## Brief
Your answer should consist of each line below that contains the string "public".

== Dataset content ==

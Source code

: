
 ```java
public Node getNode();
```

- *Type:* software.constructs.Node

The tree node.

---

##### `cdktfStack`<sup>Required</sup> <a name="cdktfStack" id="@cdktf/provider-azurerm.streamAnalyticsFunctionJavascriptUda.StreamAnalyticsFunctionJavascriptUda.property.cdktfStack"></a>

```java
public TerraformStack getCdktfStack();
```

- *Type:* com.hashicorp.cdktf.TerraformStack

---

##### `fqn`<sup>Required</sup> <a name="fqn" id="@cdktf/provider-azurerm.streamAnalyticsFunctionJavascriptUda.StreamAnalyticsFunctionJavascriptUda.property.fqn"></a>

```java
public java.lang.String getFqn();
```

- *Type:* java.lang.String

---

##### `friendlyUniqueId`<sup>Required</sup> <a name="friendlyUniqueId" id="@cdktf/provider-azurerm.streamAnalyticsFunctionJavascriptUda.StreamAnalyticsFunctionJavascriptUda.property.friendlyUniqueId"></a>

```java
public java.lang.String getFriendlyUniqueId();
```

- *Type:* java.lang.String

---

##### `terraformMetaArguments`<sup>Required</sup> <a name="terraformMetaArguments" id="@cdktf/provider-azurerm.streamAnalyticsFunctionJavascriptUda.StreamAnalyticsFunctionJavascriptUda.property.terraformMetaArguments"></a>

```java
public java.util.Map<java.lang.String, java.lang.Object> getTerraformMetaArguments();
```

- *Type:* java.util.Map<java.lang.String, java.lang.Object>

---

===

## Exercise result
public Node getNode();
public TerraformStack getCdktfStack();
public java.lang.String getFqn();
public java.lang.String getFriendlyUniqueId();
public java.util.Map<java.lang.String, java.lang.Object> getTerraformMetaArguments();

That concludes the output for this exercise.